Task statement >>
Whenever a line in the data contains "local", show that line.

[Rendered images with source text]
■ ■ ■

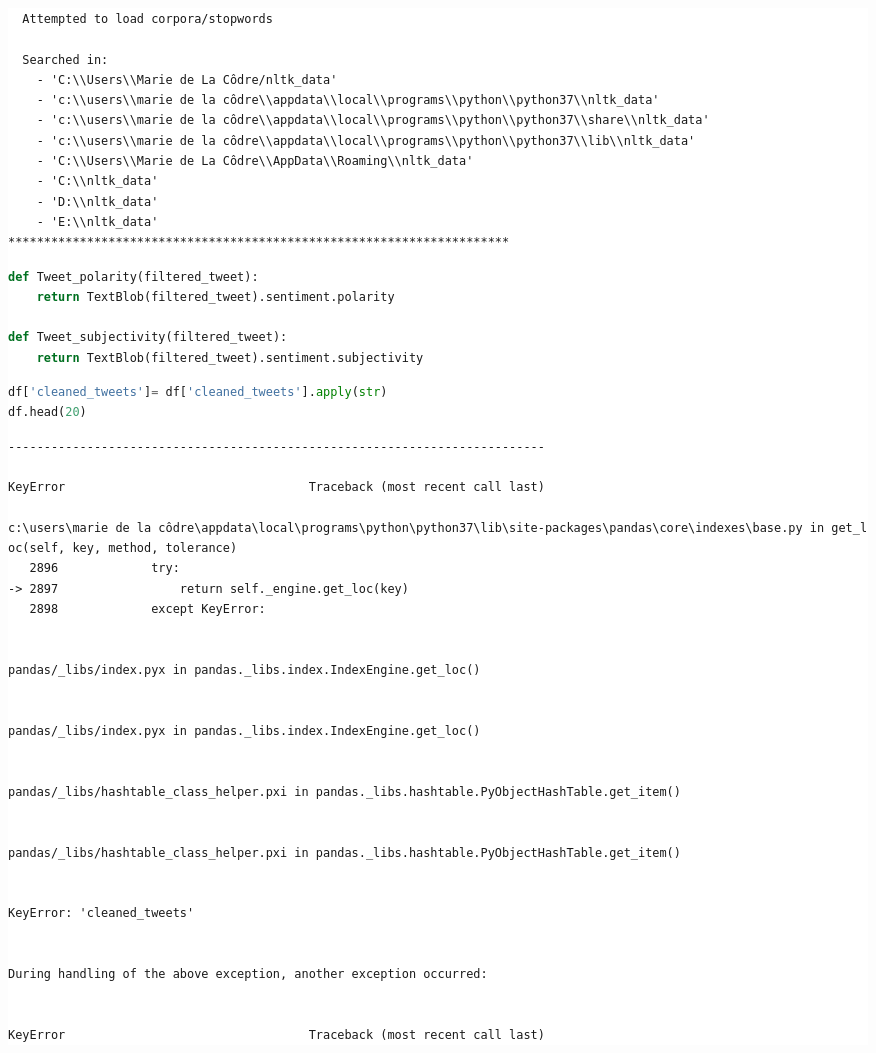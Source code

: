       Attempted to load corpora/stopwords
    
      Searched in:
        - 'C:\\Users\\Marie de La Côdre/nltk_data'
        - 'c:\\users\\marie de la côdre\\appdata\\local\\programs\\python\\python37\\nltk_data'
        - 'c:\\users\\marie de la côdre\\appdata\\local\\programs\\python\\python37\\share\\nltk_data'
        - 'c:\\users\\marie de la côdre\\appdata\\local\\programs\\python\\python37\\lib\\nltk_data'
        - 'C:\\Users\\Marie de La Côdre\\AppData\\Roaming\\nltk_data'
        - 'C:\\nltk_data'
        - 'D:\\nltk_data'
        - 'E:\\nltk_data'
    **********************************************************************
    



```python
def Tweet_polarity(filtered_tweet):
    return TextBlob(filtered_tweet).sentiment.polarity

def Tweet_subjectivity(filtered_tweet): 
    return TextBlob(filtered_tweet).sentiment.subjectivity


```


```python
df['cleaned_tweets']= df['cleaned_tweets'].apply(str)
df.head(20)
```


    ---------------------------------------------------------------------------

    KeyError                                  Traceback (most recent call last)

    c:\users\marie de la côdre\appdata\local\programs\python\python37\lib\site-packages\pandas\core\indexes\base.py in get_loc(self, key, method, tolerance)
       2896             try:
    -> 2897                 return self._engine.get_loc(key)
       2898             except KeyError:
    

    pandas/_libs/index.pyx in pandas._libs.index.IndexEngine.get_loc()
    

    pandas/_libs/index.pyx in pandas._libs.index.IndexEngine.get_loc()
    

    pandas/_libs/hashtable_class_helper.pxi in pandas._libs.hashtable.PyObjectHashTable.get_item()
    

    pandas/_libs/hashtable_class_helper.pxi in pandas._libs.hashtable.PyObjectHashTable.get_item()
    

    KeyError: 'cleaned_tweets'

    
    During handling of the above exception, another exception occurred:
    

    KeyError                                  Traceback (most recent call last)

■ ■ ■

Result of this task >>
        - 'c:\\users\\marie de la côdre\\appdata\\local\\programs\\python\\python37\\nltk_data'
        - 'c:\\users\\marie de la côdre\\appdata\\local\\programs\\python\\python37\\share\\nltk_data'
        - 'c:\\users\\marie de la côdre\\appdata\\local\\programs\\python\\python37\\lib\\nltk_data'
    c:\users\marie de la côdre\appdata\local\programs\python\python37\lib\site-packages\pandas\core\indexes\base.py in get_loc(self, key, method, tolerance)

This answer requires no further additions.